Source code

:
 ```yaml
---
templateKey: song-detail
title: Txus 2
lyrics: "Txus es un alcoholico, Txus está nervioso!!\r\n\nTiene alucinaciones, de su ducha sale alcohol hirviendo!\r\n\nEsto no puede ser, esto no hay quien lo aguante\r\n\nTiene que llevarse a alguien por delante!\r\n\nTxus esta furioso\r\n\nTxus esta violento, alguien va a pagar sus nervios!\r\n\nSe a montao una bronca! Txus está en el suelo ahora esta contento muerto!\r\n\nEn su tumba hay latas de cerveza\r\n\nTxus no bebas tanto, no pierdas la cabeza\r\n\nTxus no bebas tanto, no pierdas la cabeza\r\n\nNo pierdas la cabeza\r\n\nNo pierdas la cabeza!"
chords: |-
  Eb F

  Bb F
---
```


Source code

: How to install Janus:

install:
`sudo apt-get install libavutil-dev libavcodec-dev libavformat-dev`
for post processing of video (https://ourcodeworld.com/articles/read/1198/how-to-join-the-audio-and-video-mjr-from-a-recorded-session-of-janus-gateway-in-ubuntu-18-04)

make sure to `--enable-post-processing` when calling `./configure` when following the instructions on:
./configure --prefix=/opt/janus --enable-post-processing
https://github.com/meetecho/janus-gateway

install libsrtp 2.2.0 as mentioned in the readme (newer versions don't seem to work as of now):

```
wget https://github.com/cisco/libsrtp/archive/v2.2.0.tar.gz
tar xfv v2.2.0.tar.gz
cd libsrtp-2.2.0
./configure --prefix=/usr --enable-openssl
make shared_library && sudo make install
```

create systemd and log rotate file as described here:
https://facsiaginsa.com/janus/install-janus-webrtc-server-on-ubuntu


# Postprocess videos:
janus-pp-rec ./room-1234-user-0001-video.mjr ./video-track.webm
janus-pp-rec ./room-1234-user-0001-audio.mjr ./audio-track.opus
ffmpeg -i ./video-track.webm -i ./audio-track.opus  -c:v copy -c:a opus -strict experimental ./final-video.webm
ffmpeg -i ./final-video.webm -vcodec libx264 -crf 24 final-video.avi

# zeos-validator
**********
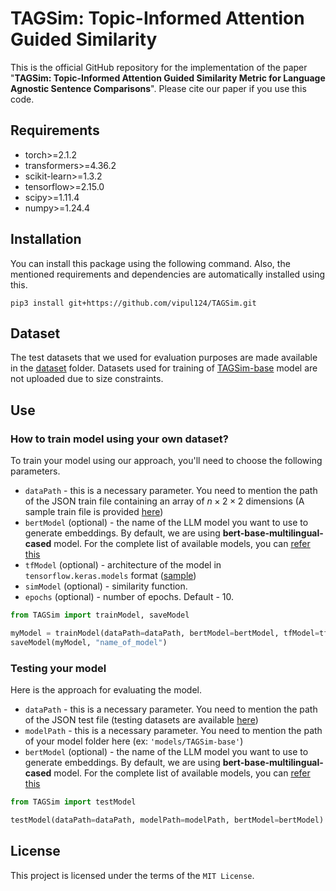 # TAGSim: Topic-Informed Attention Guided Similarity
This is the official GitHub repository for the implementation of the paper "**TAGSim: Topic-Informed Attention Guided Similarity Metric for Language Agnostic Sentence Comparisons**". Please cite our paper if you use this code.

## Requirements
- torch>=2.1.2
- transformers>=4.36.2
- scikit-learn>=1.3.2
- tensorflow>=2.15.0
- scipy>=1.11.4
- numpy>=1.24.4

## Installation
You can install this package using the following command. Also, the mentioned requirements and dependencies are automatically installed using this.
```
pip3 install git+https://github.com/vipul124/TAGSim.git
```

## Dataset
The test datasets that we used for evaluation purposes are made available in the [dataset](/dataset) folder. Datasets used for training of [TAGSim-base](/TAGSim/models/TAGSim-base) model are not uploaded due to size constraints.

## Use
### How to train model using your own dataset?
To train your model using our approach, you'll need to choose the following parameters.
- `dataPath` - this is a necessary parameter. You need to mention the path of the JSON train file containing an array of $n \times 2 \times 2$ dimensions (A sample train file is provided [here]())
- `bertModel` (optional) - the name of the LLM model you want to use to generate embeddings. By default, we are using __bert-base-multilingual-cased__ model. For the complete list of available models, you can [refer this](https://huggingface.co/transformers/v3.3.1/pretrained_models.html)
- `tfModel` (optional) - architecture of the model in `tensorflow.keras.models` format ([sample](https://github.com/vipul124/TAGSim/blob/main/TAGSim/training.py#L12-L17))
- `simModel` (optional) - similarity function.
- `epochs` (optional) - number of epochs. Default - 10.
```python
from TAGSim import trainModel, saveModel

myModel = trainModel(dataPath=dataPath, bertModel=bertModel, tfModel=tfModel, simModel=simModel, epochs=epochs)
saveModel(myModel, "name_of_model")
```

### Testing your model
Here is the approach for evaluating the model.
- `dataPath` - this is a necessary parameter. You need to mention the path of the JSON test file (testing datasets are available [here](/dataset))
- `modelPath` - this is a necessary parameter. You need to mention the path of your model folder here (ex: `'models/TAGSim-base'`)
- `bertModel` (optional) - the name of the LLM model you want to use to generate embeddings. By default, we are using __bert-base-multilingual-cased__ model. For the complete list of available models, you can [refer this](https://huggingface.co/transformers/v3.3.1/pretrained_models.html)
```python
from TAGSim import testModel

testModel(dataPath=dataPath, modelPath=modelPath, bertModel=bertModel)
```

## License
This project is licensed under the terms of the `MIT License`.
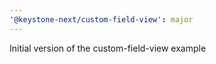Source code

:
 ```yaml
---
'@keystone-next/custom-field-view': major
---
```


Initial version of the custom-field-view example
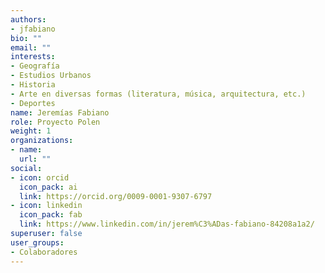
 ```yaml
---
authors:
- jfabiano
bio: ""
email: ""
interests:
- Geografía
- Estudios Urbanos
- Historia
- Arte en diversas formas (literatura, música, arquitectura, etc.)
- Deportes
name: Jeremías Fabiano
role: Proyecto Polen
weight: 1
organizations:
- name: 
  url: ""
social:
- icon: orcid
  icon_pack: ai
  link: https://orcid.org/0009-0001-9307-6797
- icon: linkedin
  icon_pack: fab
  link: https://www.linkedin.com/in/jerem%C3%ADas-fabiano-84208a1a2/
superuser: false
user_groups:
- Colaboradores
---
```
**********
Your task: Both the line containing "- torch>=2.1.2" and the line containing "is provided [here]())" belong in the answer. Print them and every line above that falls between them exactly, and no others.

Response to the task:
- torch>=2.1.2
- transformers>=4.36.2
- scikit-learn>=1.3.2
- tensorflow>=2.15.0
- scipy>=1.11.4
- numpy>=1.24.4

## Installation
You can install this package using the following command. Also, the mentioned requirements and dependencies are automatically installed using this.
```
pip3 install git+https://github.com/vipul124/TAGSim.git
```

## Dataset
The test datasets that we used for evaluation purposes are made available in the [dataset](/dataset) folder. Datasets used for training of [TAGSim-base](/TAGSim/models/TAGSim-base) model are not uploaded due to size constraints.

## Use
### How to train model using your own dataset?
To train your model using our approach, you'll need to choose the following parameters.
- `dataPath` - this is a necessary parameter. You need to mention the path of the JSON train file containing an array of $n \times 2 \times 2$ dimensions (A sample train file is provided [here]())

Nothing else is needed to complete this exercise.